Natriumtekort (hyponatriëmie)

Hyponatriëmie - in de volksmond genoemd natrium deficiëntie - (synoniemen: absoluut natriumtekort; hyperhydratie; hypervolemische hyponatriëmie; hyponatriëmie bij euvolemie; hyponatriëmie bij hypervolemie; hyponatriëmie bij hypovolemie; hyponatriëmiesyndroom; hypotone hyperhydratie; hypovolemische hyponatriëmie; isotone hyponatriëmie hyponatriëmie; isotone hyponatriëmie ; verdunningshyponatriëmie; ICD-10-GM E87: Hypoosmolaliteit en hyponatriëmie) is wanneer de concentratie van serum natrium bij een volwassene daalt onder een waarde van 135 mmol / l. Hyponatriëmie wordt als volgt geclassificeerd op basis van de natriumconcentratie in serum:

  • Milde hyponatriëmie: 130-135 mmol / l.
  • Matige hyponatriëmie: 125-129 mmol / l
  • Ernstige hyponatriëmie: <125 mmol / l

Fysiologisch serum osmolariteit hangt bijna uitsluitend af van natrium concentratie​ Hyponatriëmie gaat dus gepaard met hypo-molaliteit (hyperosmolariteit).osmolaliteit is de som van de kies concentratie van alle osmotisch werkende deeltjes per kilogram oplosmiddel. Bij hyperosmolaliteit (hyperosmolaal) is er een groter aantal opgeloste deeltjes per kilogram vloeistof dan in de referentievloeistof. Absoluut natriumtekort:

  • Nier (nier-gerelateerde) oorzaken: bijv. door zoutverlies nier, mineralocorticoïd-deficiëntie, diuretica (uitdroging therapie).
  • Extrarenale (oorzaken buiten de nieren) natriumverlies; bijv. als gevolg van braken, diarree (diarree), ileus (darmobstructie), peritonitis (peritonitis), pancreatitis (pancreatitis), brandwonden, SIADH (syndroom van onvoldoende ADH-secretie)

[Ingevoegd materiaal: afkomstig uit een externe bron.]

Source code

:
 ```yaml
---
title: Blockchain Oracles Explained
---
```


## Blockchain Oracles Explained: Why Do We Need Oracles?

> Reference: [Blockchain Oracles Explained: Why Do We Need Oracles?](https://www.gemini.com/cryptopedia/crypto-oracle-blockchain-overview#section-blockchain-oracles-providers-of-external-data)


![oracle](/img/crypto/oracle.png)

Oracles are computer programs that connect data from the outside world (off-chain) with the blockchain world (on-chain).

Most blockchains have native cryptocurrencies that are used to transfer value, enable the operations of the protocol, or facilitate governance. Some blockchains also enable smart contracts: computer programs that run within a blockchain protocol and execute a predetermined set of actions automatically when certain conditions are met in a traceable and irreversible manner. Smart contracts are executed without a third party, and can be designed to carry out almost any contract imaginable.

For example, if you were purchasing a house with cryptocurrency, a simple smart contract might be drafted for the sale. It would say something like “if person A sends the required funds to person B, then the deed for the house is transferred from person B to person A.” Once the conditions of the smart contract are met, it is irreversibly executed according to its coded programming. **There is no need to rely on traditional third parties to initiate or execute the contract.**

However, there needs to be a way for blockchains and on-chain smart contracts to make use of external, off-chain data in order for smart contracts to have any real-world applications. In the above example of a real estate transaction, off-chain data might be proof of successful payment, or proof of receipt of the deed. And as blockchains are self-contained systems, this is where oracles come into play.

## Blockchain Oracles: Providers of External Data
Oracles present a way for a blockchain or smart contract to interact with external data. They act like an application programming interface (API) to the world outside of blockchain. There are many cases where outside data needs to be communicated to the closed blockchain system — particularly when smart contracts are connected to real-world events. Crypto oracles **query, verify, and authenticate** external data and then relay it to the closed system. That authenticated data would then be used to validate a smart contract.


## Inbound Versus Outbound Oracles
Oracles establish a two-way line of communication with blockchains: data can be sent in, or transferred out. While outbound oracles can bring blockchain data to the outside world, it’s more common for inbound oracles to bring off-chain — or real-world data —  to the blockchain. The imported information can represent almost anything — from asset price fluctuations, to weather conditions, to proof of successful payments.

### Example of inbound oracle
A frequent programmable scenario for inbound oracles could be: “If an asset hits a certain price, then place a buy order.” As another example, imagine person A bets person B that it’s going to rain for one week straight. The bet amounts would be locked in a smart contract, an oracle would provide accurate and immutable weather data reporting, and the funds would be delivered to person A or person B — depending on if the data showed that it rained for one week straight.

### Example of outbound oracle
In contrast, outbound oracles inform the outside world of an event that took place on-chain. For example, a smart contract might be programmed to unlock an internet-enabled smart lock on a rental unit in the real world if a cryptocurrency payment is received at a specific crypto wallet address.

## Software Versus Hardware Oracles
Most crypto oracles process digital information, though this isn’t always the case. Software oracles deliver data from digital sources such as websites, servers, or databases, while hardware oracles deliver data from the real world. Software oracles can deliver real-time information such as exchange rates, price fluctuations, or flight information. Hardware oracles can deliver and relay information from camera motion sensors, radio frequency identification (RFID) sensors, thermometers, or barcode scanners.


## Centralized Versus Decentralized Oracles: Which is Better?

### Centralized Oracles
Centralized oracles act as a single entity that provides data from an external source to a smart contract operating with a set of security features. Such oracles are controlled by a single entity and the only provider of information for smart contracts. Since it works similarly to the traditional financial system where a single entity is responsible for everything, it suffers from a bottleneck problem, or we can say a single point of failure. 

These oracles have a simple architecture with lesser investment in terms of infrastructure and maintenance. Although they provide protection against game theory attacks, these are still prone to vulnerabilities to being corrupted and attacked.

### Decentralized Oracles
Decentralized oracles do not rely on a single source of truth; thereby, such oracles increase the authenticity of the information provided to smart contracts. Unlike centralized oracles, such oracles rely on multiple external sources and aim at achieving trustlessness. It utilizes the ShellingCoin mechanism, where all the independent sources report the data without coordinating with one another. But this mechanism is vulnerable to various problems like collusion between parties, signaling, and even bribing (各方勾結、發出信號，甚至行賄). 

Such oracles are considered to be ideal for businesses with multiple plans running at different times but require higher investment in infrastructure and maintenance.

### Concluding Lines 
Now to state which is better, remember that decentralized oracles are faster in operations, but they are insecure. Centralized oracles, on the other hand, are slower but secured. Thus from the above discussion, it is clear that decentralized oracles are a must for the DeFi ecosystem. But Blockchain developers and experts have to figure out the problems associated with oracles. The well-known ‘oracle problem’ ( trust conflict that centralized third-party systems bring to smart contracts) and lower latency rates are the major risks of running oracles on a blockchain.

Vormen van hyponatriëmie (zie voor details hieronder hyponatriëmie (natriumtekort) / oorzaken).

  • Hypertonische hyponatriëmie: gewoonlijk wanneer er een verhoogde concentratie van andere osmotisch werkzame stoffen is glucose​ De osmotische kloof is groter dan 10 mosmol / l.
  • Hyponatriëmie bij polydipsie (overmatige dorst).
  • Hyponatriëmie bij euvolemie (totaal natriumgehalte in het lichaam in het normale bereik).
  • Hyponatriëmie bij hypovolemie (afname van de circulatie, dat wil zeggen, in de bloedbaan hoeveelheid bloed).
  • Hyponatriëmie bij hypervolemie (toename van de volume van circulerend, dat wil zeggen, gelegen in de bloedbaan).

De prevalentie (frequentie van de ziekte) is ongeveer 7% poliklinische patiënten en 15-30% klinische patiënten. Verloop en prognose: bij hyponatriëmie zijn er vloeistofverschuivingen tussen de extracellulaire en intracellulaire ruimte (extracellulaire ruimte (EZR) = intravasculaire ruimte (gelegen in de schepen) + extravasculaire ruimte (gelegen buiten de vaten); intracellulaire ruimte (IZR) = vloeistof in de lichaamscellen). Er is een instroom van vocht in de cellen, met als gevolg dat hersenoedeem (hersenen zwelling) kunnen optreden.Symptomen kunnen variëren van mild en niet-specifiek tot ernstig en levensbedreigend. Matig ernstige symptomen zijn onder meer misselijkheid zonder braken, hoofdpijn, en verwarring. Ernstige symptomen zijn onder meer brakencardiorespiratoire problemen, toevallen, verwardheid en verminderd bewustzijn (slaperigheid / sufheid met abnormale sufheid coma/ ernstige diepe bewusteloosheid gekenmerkt door een gebrek aan respons op het adres). Het optreden van cerebrale symptomen hangt af van de mate van hyponatriëmie en de ontwikkeling ervan in de tijd. Bij langzaam ontwikkelende hyponatriëmie treden er pas cerebrale symptomen op als de natriumconcentratie in serum <115 mmol / l is. Daarentegen treedt hersenoedeem bij acute hyponatriëmie op bij serumconcentraties <125 mmol / l. Patiënten met chronische hyponatriëmie vallen op door onvast lopen (loopstoornis) en cognitieve gebreken. Behandeling van hyponatriëmie is door correctie van natrium evenwicht (zie "Drug therapie”Hieronder). Hyponatriëmie lager dan 125 mmol / l wordt in verband gebracht met mortaliteit (aantal sterfgevallen in een bepaalde periode, in verhouding tot het aantal betrokken bevolking) tot 30%.